Stir of Echoes by Richard Matheson
My rating: 4 of 5 stars
(Mild spoilers, not of major plot points.) Interesting mid-century artifact. The narrator, Tom, is mildly paternalistic and condescending to every woman in his life, including his pregnant wife Anne. That gets annoying, but it's somewhat alleviated by the facts that a) he genuinely loves her and the children and b) nothing horrible happens to her in the furtherance of the plot.
The supernatural element of the story is less of the monster variety that went into the writing of I Am Legend (which I haven't read; I've only seen the film) and subsequently inspired George Romero to make Night of the Living Dead. It's more of the atmospheric/eerie/parapsychology type.
And it's nothing like the 1999 movie that starred Kevin Bacon. The movie took out the casual misogyny and replaced it with sexual violence; there isn't a hint of sexual violence in the book. Reading the book does, however, make certain points in the movie make a lot more sense. They're orphaned elements from the novel without the through line.
This book came out in 1958. The Diagnostic and Statistics Manual (DSM) I, modern psychology's text for diagnosing mental illnesses, first appeared in 1952, and psychology was a bit of a "trend" in the '50s. In 1954, The Bad Seed explored psychopathy, and the word "psycho" was cemented in the public mind by 1959 when Robert Bloch released Psycho.

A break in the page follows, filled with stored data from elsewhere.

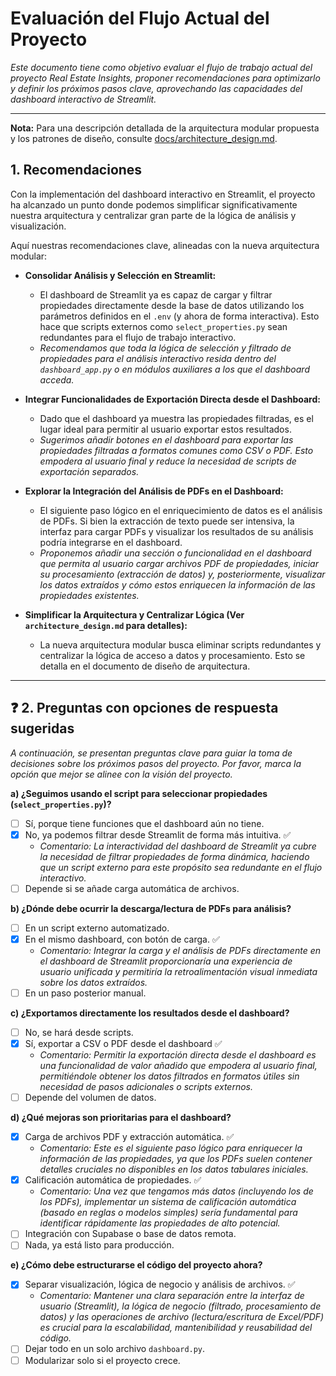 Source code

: # Evaluación del Flujo Actual del Proyecto

*Este documento tiene como objetivo evaluar el flujo de trabajo actual del proyecto Real Estate Insights, proponer recomendaciones para optimizarlo y definir los próximos pasos clave, aprovechando las capacidades del dashboard interactivo de Streamlit.*

---

**Nota:** Para una descripción detallada de la arquitectura modular propuesta y los patrones de diseño, consulte [docs/architecture_design.md](docs/architecture_design.md).

## 1. Recomendaciones

Con la implementación del dashboard interactivo en Streamlit, el proyecto ha alcanzado un punto donde podemos simplificar significativamente nuestra arquitectura y centralizar gran parte de la lógica de análisis y visualización.

Aquí nuestras recomendaciones clave, alineadas con la nueva arquitectura modular:

*   **Consolidar Análisis y Selección en Streamlit:**
    *   El dashboard de Streamlit ya es capaz de cargar y filtrar propiedades directamente desde la base de datos utilizando los parámetros definidos en el `.env` (y ahora de forma interactiva). Esto hace que scripts externos como `select_properties.py` sean redundantes para el flujo de trabajo interactivo.
    *   *Recomendamos que toda la lógica de selección y filtrado de propiedades para el análisis interactivo resida dentro del `dashboard_app.py` o en módulos auxiliares a los que el dashboard acceda.*

*   **Integrar Funcionalidades de Exportación Directa desde el Dashboard:**
    *   Dado que el dashboard ya muestra las propiedades filtradas, es el lugar ideal para permitir al usuario exportar estos resultados.
    *   *Sugerimos añadir botones en el dashboard para exportar las propiedades filtradas a formatos comunes como CSV o PDF. Esto empodera al usuario final y reduce la necesidad de scripts de exportación separados.*

*   **Explorar la Integración del Análisis de PDFs en el Dashboard:**
    *   El siguiente paso lógico en el enriquecimiento de datos es el análisis de PDFs. Si bien la extracción de texto puede ser intensiva, la interfaz para cargar PDFs y visualizar los resultados de su análisis podría integrarse en el dashboard.
    *   *Proponemos añadir una sección o funcionalidad en el dashboard que permita al usuario cargar archivos PDF de propiedades, iniciar su procesamiento (extracción de datos) y, posteriormente, visualizar los datos extraídos y cómo estos enriquecen la información de las propiedades existentes.*

*   **Simplificar la Arquitectura y Centralizar Lógica (Ver `architecture_design.md` para detalles):**
    *   La nueva arquitectura modular busca eliminar scripts redundantes y centralizar la lógica de acceso a datos y procesamiento. Esto se detalla en el documento de diseño de arquitectura.

---

## ❓ 2. Preguntas con opciones de respuesta sugeridas

*A continuación, se presentan preguntas clave para guiar la toma de decisiones sobre los próximos pasos del proyecto. Por favor, marca la opción que mejor se alinee con la visión del proyecto.*

**a) ¿Seguimos usando el script para seleccionar propiedades (`select_properties.py`)?**

*   [ ] Sí, porque tiene funciones que el dashboard aún no tiene.
*   [X] No, ya podemos filtrar desde Streamlit de forma más intuitiva. ✅
    *   *Comentario: La interactividad del dashboard de Streamlit ya cubre la necesidad de filtrar propiedades de forma dinámica, haciendo que un script externo para este propósito sea redundante en el flujo interactivo.*
*   [ ] Depende si se añade carga automática de archivos.

**b) ¿Dónde debe ocurrir la descarga/lectura de PDFs para análisis?**

*   [ ] En un script externo automatizado.
*   [X] En el mismo dashboard, con botón de carga. ✅
    *   *Comentario: Integrar la carga y el análisis de PDFs directamente en el dashboard de Streamlit proporcionaría una experiencia de usuario unificada y permitiría la retroalimentación visual inmediata sobre los datos extraídos.*
*   [ ] En un paso posterior manual.

**c) ¿Exportamos directamente los resultados desde el dashboard?**

*   [ ] No, se hará desde scripts.
*   [X] Sí, exportar a CSV o PDF desde el dashboard ✅
    *   *Comentario: Permitir la exportación directa desde el dashboard es una funcionalidad de valor añadido que empodera al usuario final, permitiéndole obtener los datos filtrados en formatos útiles sin necesidad de pasos adicionales o scripts externos.*
*   [ ] Depende del volumen de datos.

**d) ¿Qué mejoras son prioritarias para el dashboard?**

*   [X] Carga de archivos PDF y extracción automática. ✅
    *   *Comentario: Este es el siguiente paso lógico para enriquecer la información de las propiedades, ya que los PDFs suelen contener detalles cruciales no disponibles en los datos tabulares iniciales.*
*   [X] Calificación automática de propiedades. ✅
    *   *Comentario: Una vez que tengamos más datos (incluyendo los de los PDFs), implementar un sistema de calificación automática (basado en reglas o modelos simples) sería fundamental para identificar rápidamente las propiedades de alto potencial.*
*   [ ] Integración con Supabase o base de datos remota.
*   [ ] Nada, ya está listo para producción.

**e) ¿Cómo debe estructurarse el código del proyecto ahora?**

*   [X] Separar visualización, lógica de negocio y análisis de archivos. ✅
    *   *Comentario: Mantener una clara separación entre la interfaz de usuario (Streamlit), la lógica de negocio (filtrado, procesamiento de datos) y las operaciones de archivo (lectura/escritura de Excel/PDF) es crucial para la escalabilidad, mantenibilidad y reusabilidad del código.*
*   [ ] Dejar todo en un solo archivo `dashboard.py`.
*   [ ] Modularizar solo si el proyecto crece.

A Stir of Echoes touches on abnormal psychology with one character, but it's more of a fanciful "what if our minds have hidden psychic powers?" novel. It's less muddled and more clear-cut than in the movie, especially when it comes to Tom and Anne's 4-year-old, Richard. What's happening to Richard in the movie doesn't really resemble his little bit of involvement in the book.
Bottom line: Someone should write an updated script based on the book, without the implication that femaleness itself is a mild mental illness.
I borrowed this audiobook from my local library using the Libby app and was not obligated in any way to review it. Richard Matheson doesn't care because he died in 2013. I got the idea to borrow it from listening to Podcast Like It's 1999.